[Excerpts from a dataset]
##########
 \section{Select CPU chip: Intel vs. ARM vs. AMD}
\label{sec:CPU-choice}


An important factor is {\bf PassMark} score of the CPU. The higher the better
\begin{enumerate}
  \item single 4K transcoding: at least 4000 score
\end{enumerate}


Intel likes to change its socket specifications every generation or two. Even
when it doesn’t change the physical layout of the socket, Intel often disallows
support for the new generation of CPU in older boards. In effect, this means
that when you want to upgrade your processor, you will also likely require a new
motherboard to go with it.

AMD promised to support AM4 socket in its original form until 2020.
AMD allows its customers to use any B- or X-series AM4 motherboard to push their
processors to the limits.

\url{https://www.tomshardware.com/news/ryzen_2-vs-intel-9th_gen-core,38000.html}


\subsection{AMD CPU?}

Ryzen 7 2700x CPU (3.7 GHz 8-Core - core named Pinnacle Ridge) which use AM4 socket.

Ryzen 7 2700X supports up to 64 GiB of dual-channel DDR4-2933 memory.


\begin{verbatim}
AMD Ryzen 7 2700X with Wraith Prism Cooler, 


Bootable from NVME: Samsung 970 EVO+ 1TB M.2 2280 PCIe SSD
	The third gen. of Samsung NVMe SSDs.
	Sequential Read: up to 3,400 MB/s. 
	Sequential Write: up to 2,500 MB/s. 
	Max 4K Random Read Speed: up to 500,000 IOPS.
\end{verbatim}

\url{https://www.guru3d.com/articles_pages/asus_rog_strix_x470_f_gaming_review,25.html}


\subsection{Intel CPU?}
##########
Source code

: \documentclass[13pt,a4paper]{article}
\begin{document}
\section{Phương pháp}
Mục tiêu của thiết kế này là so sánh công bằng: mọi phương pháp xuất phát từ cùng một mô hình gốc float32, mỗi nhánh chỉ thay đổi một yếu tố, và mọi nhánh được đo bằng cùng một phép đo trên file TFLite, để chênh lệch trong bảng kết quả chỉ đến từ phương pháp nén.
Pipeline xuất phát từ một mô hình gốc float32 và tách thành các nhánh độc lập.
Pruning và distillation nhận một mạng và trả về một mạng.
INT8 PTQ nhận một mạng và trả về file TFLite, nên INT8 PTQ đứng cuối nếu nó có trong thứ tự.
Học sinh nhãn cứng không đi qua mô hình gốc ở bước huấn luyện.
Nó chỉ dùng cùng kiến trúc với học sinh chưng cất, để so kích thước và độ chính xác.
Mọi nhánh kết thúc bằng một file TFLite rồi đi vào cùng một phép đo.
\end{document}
##########
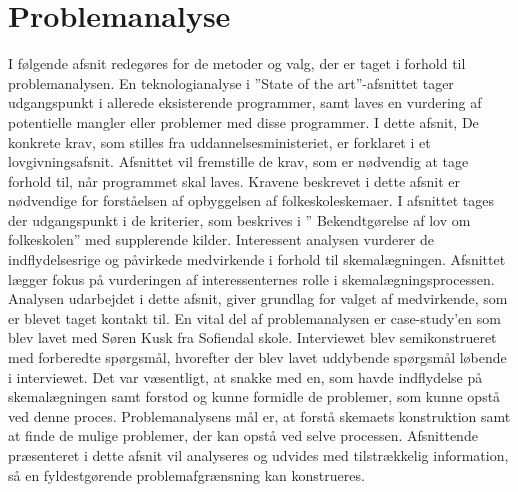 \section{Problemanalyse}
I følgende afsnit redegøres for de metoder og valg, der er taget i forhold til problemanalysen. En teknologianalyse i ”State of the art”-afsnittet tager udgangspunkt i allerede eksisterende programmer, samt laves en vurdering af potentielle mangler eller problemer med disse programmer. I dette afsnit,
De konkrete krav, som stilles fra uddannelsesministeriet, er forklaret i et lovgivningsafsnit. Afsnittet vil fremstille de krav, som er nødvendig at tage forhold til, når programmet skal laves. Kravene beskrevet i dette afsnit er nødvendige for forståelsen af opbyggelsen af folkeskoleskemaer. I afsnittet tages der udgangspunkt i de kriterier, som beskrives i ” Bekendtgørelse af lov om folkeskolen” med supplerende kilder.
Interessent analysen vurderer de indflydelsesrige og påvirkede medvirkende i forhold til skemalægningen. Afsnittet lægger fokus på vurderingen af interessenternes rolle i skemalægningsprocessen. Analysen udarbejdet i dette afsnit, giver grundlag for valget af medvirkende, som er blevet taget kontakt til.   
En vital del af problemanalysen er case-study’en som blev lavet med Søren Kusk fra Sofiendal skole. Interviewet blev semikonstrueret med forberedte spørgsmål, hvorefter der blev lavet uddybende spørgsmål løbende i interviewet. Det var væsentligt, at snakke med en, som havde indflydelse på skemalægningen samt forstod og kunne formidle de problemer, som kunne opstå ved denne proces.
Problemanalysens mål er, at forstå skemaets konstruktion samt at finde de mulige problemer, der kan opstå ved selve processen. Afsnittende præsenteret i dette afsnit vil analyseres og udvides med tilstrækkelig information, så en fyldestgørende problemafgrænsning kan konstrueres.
##########
Only the lines above starting at the line that holds "CPU chip: Intel" and ending at the line that holds "support for the" are to be repeated, exactly and in full.

 \section{Select CPU chip: Intel vs. ARM vs. AMD}
\label{sec:CPU-choice}


An important factor is {\bf PassMark} score of the CPU. The higher the better
\begin{enumerate}
  \item single 4K transcoding: at least 4000 score
\end{enumerate}


Intel likes to change its socket specifications every generation or two. Even
when it doesn’t change the physical layout of the socket, Intel often disallows
support for the new generation of CPU in older boards. In effect, this means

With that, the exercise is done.